# Exercise objective
The output should be every line below that includes the word "THEN".
BEGIN Records for processing
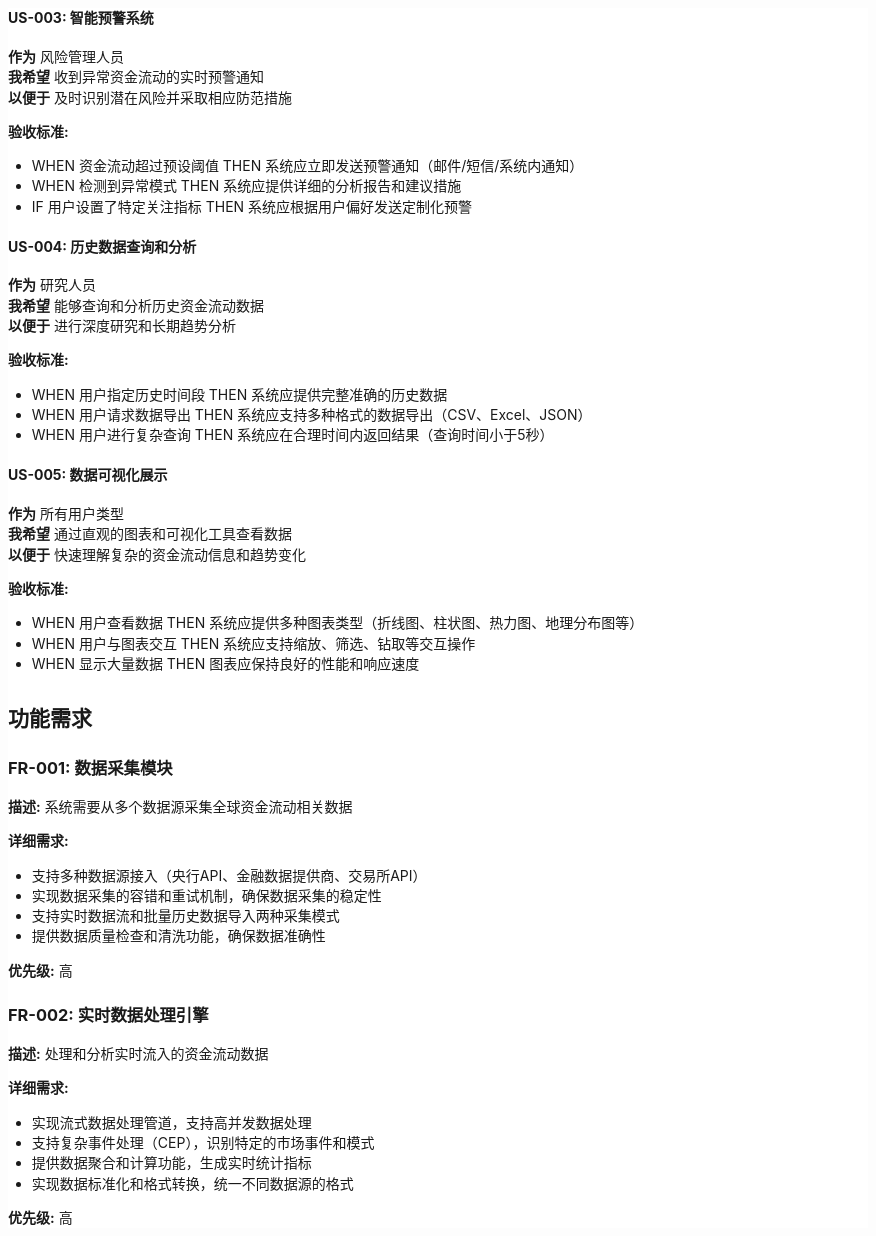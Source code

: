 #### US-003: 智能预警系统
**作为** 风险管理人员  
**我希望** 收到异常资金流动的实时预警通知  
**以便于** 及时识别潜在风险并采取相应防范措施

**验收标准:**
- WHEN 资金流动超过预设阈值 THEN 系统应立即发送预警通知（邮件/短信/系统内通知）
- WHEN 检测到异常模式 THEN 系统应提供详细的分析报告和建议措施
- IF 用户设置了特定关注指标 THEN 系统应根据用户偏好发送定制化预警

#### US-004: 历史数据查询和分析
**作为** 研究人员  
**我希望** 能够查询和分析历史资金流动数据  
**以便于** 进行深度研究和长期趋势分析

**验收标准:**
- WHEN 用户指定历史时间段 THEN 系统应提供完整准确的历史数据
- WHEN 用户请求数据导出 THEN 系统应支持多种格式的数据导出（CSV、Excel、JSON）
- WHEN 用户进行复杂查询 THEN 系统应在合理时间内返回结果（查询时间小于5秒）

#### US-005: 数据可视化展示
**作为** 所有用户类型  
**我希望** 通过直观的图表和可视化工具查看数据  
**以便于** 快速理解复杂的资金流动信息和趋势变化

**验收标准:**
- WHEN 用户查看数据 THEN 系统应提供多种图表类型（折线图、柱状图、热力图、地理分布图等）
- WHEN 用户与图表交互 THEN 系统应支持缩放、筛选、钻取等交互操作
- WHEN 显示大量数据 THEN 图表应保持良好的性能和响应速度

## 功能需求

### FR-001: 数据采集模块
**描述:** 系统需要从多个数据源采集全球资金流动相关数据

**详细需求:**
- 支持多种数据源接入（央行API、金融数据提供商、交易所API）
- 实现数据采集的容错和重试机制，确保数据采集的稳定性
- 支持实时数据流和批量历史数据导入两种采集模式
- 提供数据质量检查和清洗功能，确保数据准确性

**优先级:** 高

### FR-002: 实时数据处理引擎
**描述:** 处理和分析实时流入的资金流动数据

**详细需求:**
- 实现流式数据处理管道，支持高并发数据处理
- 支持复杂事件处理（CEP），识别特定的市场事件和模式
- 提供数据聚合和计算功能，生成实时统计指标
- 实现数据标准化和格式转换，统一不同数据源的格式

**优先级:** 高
END Records for processing
# Result of the task
- WHEN 资金流动超过预设阈值 THEN 系统应立即发送预警通知（邮件/短信/系统内通知）
- WHEN 检测到异常模式 THEN 系统应提供详细的分析报告和建议措施
- IF 用户设置了特定关注指标 THEN 系统应根据用户偏好发送定制化预警
- WHEN 用户指定历史时间段 THEN 系统应提供完整准确的历史数据
- WHEN 用户请求数据导出 THEN 系统应支持多种格式的数据导出（CSV、Excel、JSON）
- WHEN 用户进行复杂查询 THEN 系统应在合理时间内返回结果（查询时间小于5秒）
- WHEN 用户查看数据 THEN 系统应提供多种图表类型（折线图、柱状图、热力图、地理分布图等）
- WHEN 用户与图表交互 THEN 系统应支持缩放、筛选、钻取等交互操作
- WHEN 显示大量数据 THEN 图表应保持良好的性能和响应速度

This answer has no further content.